Lo guardai dubbiosa, stupita perfino che ricordasse il mio nome. Raramente in classe mi aveva degnata di più di uno sguardo, se non per controllare come andasse la preparazione di una pozione.

“Ho recentemente controllato la pozione che ha preparato per l'ultimo test e ne sono rimasto piacevolmente sorpreso. Ho visto di rado una Soluzione Corroborante così ben riuscita! Aggiungere della polvere di luna al composto per diminuirne l'amarezza è stata davvero un'ottima trovata.” Si schiarì la voce, portando un po' in fuori il petto. “Ho pensato che magari potrebbe interessarle unirsi a un piccolo club fondato da me, una cosuccia tanto per passare il tempo tra amici...” l'occhiata che gli lanciai lo convinse a interrompersi.

“Non credo di essere interessata a niente del genere al momento, grazie” asserii “E la polvere di luna l'ho aggiunta per sbaglio” continuai borbottando, per poi girarmi e lasciarlo lì nel corridoio, un'espressione incredula sul volto.

Mentre avanzavo verso il bagno del secondo piano, mi ritrovai a pensare a Remus. Quel pomeriggio era stato indubbiamente qualcosa di nuovo, ma non di negativo.

Dopo essere uscita dai Tre Manici di Scopa mi ero sentita una stupida ad aver accettato quell'invito: avrei dovuto sapere che non ci sarebbe stato modo di far funzionare una cosa simile. Tuttavia, dopo che Remus mi aveva raggiunta, esso era incredibilmente migliorato. Mi ero divertita come non mi accadeva da tempo; troppo tempo, forse.
Mi ero sentita felice.

Mi ritrassi a quel pensiero, inquieta, senza neanche sapere perché.

Arrivai davanti alla porta del bagno e la spinsi piano, entrando.

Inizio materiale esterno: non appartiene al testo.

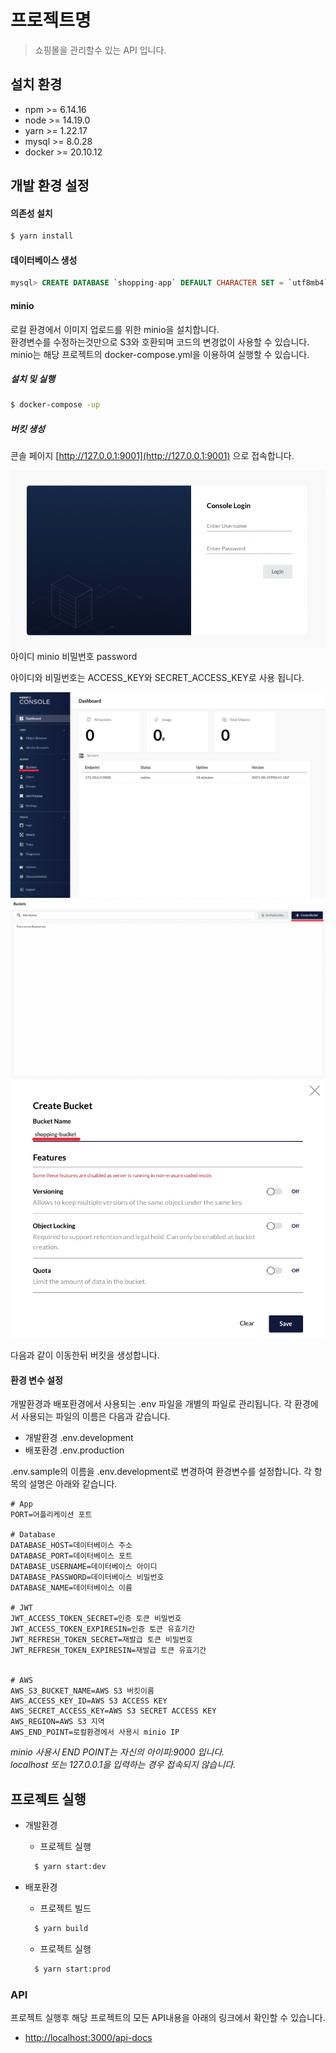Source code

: # 프로젝트명

> 쇼핑몰을 관리할수 있는 API 입니다.

## 설치 환경

- npm >= 6.14.16
- node >= 14.19.0
- yarn >= 1.22.17
- mysql >= 8.0.28
- docker >= 20.10.12

## 개발 환경 설정

#### 의존성 설치

```bash
$ yarn install
```

#### 데이터베이스 생성

```sql
mysql> CREATE DATABASE `shopping-app` DEFAULT CHARACTER SET = `utf8mb4` DEFAULT COLLATE = `utf8mb4_0900_ai_ci`;
```

#### minio

로컬 환경에서 이미지 업로드를 위한 minio을 설치합니다.  
환경변수를 수정하는것만으로 S3와 호환되며 코드의 변경없이 사용할 수 있습니다.
minio는 해당 프로젝트의 docker-compose.yml을 이용하여 실행할 수 있습니다.

##### 설치 및 실행

```bash
$ docker-compose -up
```

##### 버킷 생성

콘솔 페이지 [http://127.0.0.1:9001](http://127.0.0.1:9001) 으로 접속합니다.

![](./images/1.png)
아이디 minio
비밀번호 password

아이디와 비밀번호는 ACCESS_KEY와 SECRET_ACCESS_KEY로 사용 됩니다.

![](./images/2.png)
![](./images/3.png)
![](./images/4.png)

다음과 같이 이동한뒤 버킷을 생성합니다.

#### 환경 변수 설정

개발환경과 배포환경에서 사용되는 .env 파일을 개별의 파일로 관리됩니다.
각 환경에서 사용되는 파일의 이름은 다음과 같습니다.

- 개발환경 .env.development
- 배포환경 .env.production

.env.sample의 이름을 .env.development로 변경하여 환경변수를 설정합니다.
각 항목의 설명은 아래와 같습니다.

```
# App
PORT=어플리케이션 포트

# Database
DATABASE_HOST=데이터베이스 주소
DATABASE_PORT=데이터베이스 포트
DATABASE_USERNAME=데이터베이스 아이디
DATABASE_PASSWORD=데이터베이스 비밀번호
DATABASE_NAME=데이터베이스 이름

# JWT
JWT_ACCESS_TOKEN_SECRET=인증 토큰 비밀번호
JWT_ACCESS_TOKEN_EXPIRESIN=인증 토큰 유효기간
JWT_REFRESH_TOKEN_SECRET=재발급 토큰 비밀번호
JWT_REFRESH_TOKEN_EXPIRESIN=재발급 토큰 유효기간


# AWS
AWS_S3_BUCKET_NAME=AWS S3 버킷이름
AWS_ACCESS_KEY_ID=AWS S3 ACCESS KEY
AWS_SECRET_ACCESS_KEY=AWS S3 SECRET ACCESS KEY
AWS_REGION=AWS S3 지역
AWS_END_POINT=로컬환경에서 사용시 minio IP
```

_minio 사용시 END POINT는 자신의 아이피:9000 입니다._  
_localhost 또는 127.0.0.1을 입력하는 경우 접속되지 않습니다._

## 프로젝트 실행

- 개발환경

  - 프로젝트 실행

  ```bash
    $ yarn start:dev
  ```

- 배포환경
  - 프로젝트 빌드
  ```bash
    $ yarn build
  ```
  - 프로젝트 실행
  ```bash
    $ yarn start:prod
  ```

### API

프로젝트 실행후 해당 프로젝트의 모든 API내용을 아래의 링크에서 확인할 수 있습니다.

- [http://localhost:3000/api-docs](http://localhost:3000/api-docs)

Chiamai Mirtilla un paio di volte prima che sbucasse dallo scarico di un lavandino, il viso corrucciato.

“Ti ho portato un regalo, proprio come ti avevo promesso!” annunciai contenta, frugando nella borsa, per poi rendermi conto che all'interno non vi era niente. Mi guardai preoccupata ai lati, come se mi fosse in qualche modo potuto cadere senza che me ne accorgessi, quando mi ricordai di averlo poggiato accanto al tavolo... da I Tre Manici di Scopa. Imprecai a bassa voce, portandomi le mani al volto.

Come diamine avevo fatto a dimenticarlo?! Maledetto Black, la colpa era solo sua. Di nuovo.

“Allora?” chiese Mirtilla impaziente. Alzai lentamente la testa verso di lei, il viso contratto in un'espressione colpevole “L'ho... emh... lasciato in camera, solo che ora non ho tempo di … ehm... di tornare, sai, la cena, il coprifuoco.”
“Non ti sei mai fatta troppi problemi con il coprifuoco fino ad oggi.” mi fece notare acida, una smorfia sul volto.

“Si ma, ecco, oggi ci sono un sacco di professori in giro e... beh...” iniziai a balbettare, gesticolando con le mani. “Te lo porto domani, va bene?” chiesi infine, sorridendo debolmente. “Mi sto comportando peggio di un Tassorosso” mugugnai nella mia testa.

“Ti sei dimenticata di comprarlo, non è così?!” mi urlò contro Mirtilla istericamente. Negai in fretta, cercando di calmarla “No, no, giuro che domani te lo porto! Sono sicura ti piacerà!” le assicurai.

“Sarà meglio.” borbottò, prima di sparire nel tubo da cui era arrivata.

Sospirai esasperata, calciando la borsa che mi era scivolata ai piedi. Dovevo assolutamente recuperare il bracciale o avrei potuto scordarmi di passare anche solo dieci minuti in quel bagno per i prossimi sei mesi; quando voleva Mirtilla sapeva davvero renderti la vita impossibile.